The Hot Dog Debate

by Hanna Keyerleber

Many great debates have peppered the history of the United States of America since its early years in the late 18th century. From the Hamilton-Burr duel of 1804 to the present debate of whether the Illuminati is a legitimate organization, there has always been a high-caliber argument troubling this nation. Today is no exception.

Ever since its inaugural appearance on a New York street corner in 1906, hotdogs have been the source of a widespread debate: should the hotdog be considered a sandwich or its own separate entity? Some argue that it should be classified as a sandwich due to its defining characteristic of meat surrounded by bread. On the other hand, others defend the hot dog’s title, claiming that its open-meat characteristics put it above its competitors. Even the U.S. Department of Agriculture (USDA) offers a confusing definition, dodging the difficult question with vague statements on the legitimacy of the sausage and bun combination.

With all of this conflict, the need for an official ruling became apparent.

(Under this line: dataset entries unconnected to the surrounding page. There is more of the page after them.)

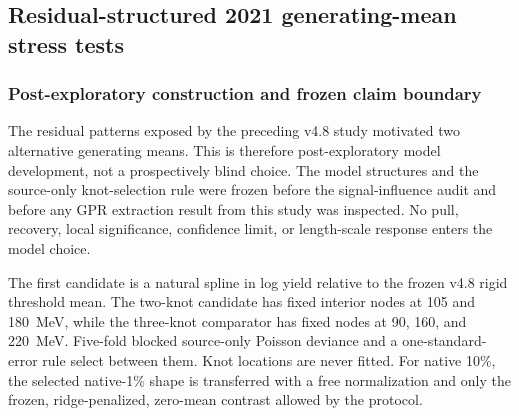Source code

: 
\subsection{Residual-structured 2021 generating-mean stress tests}
\label{sec:v4p8p3-residual-functional-forms}

\begin{center}
\end{center}

\subsubsection{Post-exploratory construction and frozen claim boundary}

The residual patterns exposed by the preceding v4.8 study motivated two
alternative generating means.  This is therefore post-exploratory model
development, not a prospectively blind choice.  The model structures and the
source-only knot-selection rule were frozen before the signal-influence audit
and before any GPR extraction result from this study was inspected.  No pull,
recovery, local significance, confidence limit, or length-scale response enters
the model choice.

The first candidate is a natural spline in log yield relative to the frozen
v4.8 rigid threshold mean.  The two-knot candidate has fixed interior nodes at
105 and 180~MeV, while the three-knot comparator has fixed nodes at 90, 160,
and 220~MeV.  Five-fold blocked source-only Poisson deviance and a
one-standard-error rule select between them.  Knot locations are never fitted.
For native 10\%, the selected native-1\% shape is transferred with a free
normalization and only the frozen, ridge-penalized, zero-mean contrast allowed
by the protocol.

The National Hot Dog and Sausage Council (NHDSA) has released an official statement declaring “…a hot dog is an exclamation of joy, a food, a verb describing one ‘showing off’ and even an emoji. It is truly a category unto its own.” As the debate stands now, hot dogs are not considered a sandwich.

This may be hard for some Americans to accept, however there is no reason to worry. Both sandwiches and hot dogs are probably known to cause cancer in the state of California.